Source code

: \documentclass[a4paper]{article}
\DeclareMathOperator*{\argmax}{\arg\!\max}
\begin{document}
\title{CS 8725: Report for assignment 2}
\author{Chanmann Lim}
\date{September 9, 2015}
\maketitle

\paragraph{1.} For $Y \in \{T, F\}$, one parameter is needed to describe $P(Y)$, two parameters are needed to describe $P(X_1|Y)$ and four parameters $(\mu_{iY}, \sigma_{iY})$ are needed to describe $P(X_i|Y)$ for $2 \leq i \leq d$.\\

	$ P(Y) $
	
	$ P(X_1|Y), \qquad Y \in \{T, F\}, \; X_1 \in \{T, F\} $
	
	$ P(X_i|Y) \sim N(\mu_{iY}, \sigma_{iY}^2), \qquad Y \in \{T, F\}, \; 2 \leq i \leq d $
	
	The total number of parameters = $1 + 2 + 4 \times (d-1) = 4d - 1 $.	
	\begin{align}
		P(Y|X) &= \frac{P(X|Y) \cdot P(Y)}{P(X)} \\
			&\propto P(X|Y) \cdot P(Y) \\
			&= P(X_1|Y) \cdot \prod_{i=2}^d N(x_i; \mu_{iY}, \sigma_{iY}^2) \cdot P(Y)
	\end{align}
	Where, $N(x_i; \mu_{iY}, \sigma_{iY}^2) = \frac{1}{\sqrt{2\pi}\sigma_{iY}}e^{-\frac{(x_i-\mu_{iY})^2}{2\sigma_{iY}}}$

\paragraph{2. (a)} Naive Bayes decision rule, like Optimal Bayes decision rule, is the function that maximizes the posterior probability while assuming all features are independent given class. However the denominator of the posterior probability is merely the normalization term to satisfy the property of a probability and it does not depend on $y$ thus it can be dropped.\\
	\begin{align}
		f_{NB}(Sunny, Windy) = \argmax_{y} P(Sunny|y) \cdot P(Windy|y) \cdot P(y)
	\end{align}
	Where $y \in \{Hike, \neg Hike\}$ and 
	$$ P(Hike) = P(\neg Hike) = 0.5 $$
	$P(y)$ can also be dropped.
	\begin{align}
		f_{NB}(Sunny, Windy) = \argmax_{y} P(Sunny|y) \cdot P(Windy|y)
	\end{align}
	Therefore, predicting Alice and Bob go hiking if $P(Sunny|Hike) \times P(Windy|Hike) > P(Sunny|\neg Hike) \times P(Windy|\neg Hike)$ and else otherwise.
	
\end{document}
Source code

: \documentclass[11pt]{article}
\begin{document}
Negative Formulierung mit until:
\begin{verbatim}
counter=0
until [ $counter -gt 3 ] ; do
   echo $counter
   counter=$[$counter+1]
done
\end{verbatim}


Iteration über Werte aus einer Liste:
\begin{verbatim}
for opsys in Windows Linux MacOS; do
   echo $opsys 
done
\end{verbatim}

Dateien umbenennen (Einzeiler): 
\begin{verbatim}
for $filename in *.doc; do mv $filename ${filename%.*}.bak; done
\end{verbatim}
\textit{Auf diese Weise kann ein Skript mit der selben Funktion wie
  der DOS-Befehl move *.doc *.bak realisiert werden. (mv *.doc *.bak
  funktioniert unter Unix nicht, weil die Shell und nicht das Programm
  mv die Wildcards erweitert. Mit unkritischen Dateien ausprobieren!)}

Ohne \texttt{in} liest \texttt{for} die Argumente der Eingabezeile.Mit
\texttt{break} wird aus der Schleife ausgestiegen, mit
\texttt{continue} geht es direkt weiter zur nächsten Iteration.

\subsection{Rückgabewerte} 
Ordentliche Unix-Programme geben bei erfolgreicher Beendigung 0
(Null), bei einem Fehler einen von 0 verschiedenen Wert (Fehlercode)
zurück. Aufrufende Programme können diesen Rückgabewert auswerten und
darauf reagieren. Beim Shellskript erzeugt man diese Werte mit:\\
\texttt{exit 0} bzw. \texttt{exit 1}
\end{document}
· · · · · · ·
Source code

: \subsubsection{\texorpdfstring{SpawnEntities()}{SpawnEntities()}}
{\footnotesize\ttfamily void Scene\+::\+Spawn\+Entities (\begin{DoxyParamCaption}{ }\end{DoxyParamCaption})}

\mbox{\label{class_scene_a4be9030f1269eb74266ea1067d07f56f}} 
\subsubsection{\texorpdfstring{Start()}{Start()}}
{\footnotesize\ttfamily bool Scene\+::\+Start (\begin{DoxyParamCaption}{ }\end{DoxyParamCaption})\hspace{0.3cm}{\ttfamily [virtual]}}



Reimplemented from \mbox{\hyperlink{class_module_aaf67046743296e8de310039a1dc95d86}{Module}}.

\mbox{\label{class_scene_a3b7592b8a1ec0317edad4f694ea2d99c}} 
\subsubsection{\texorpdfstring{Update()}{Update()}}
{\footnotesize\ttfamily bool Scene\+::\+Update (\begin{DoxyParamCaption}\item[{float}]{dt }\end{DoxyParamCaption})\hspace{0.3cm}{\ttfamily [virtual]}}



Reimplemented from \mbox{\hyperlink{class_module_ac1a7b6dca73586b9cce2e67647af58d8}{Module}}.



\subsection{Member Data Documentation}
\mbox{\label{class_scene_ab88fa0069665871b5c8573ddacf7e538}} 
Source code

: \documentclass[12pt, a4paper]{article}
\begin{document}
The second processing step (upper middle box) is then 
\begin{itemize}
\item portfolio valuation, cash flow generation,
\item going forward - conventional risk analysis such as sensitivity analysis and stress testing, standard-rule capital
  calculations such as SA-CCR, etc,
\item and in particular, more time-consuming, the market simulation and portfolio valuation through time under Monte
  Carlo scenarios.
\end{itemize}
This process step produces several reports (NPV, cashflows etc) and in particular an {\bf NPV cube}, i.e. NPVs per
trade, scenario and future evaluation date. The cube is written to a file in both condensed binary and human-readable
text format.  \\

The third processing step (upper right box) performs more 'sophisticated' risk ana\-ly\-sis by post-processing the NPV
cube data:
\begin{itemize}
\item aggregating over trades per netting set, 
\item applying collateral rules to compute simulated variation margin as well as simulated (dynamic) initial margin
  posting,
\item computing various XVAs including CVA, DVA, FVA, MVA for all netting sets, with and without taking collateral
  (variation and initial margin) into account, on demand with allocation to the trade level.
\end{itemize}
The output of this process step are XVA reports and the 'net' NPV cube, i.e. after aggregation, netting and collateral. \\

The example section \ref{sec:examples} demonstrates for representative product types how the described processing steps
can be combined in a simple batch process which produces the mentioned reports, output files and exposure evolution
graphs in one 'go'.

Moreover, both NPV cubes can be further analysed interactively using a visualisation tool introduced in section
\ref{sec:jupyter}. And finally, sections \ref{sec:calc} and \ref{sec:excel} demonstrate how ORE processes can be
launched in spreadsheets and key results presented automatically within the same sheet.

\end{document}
· · · · · · ·
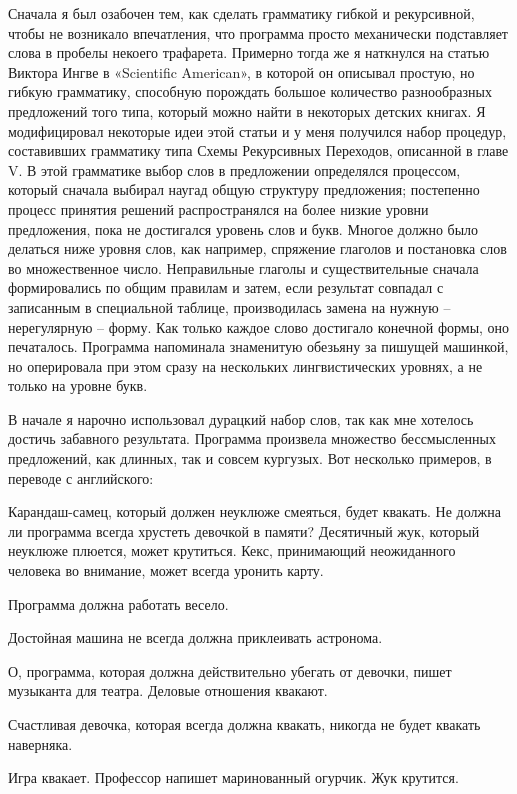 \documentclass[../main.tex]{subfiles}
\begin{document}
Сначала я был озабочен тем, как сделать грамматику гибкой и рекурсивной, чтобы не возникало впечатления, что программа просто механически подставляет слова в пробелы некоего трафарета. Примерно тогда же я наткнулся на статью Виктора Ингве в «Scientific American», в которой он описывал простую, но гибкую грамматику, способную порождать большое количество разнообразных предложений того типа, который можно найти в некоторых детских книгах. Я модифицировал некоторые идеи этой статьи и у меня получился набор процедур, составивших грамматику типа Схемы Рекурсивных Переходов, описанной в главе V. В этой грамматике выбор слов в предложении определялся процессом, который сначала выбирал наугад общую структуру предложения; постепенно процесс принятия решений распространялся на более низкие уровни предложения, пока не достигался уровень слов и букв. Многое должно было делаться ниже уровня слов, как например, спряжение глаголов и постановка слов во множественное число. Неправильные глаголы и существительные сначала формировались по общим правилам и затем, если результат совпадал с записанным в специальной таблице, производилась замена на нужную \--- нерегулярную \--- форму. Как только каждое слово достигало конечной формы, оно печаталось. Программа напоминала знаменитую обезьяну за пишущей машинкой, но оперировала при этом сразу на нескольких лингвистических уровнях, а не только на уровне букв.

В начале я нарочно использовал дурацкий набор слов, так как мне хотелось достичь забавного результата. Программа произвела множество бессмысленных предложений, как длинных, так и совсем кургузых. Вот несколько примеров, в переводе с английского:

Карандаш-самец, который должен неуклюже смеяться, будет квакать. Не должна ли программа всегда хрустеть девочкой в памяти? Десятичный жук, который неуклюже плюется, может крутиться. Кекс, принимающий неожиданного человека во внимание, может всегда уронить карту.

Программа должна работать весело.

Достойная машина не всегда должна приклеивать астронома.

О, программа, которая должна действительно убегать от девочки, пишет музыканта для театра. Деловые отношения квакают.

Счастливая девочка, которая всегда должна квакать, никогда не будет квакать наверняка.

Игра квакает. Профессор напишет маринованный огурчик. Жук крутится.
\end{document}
· · · · · · ·
- How to complete this task
Lines with the word "initial": copy each one from the data above.

- Task response
\item applying collateral rules to compute simulated variation margin as well as simulated (dynamic) initial margin
  (variation and initial margin) into account, on demand with allocation to the trade level.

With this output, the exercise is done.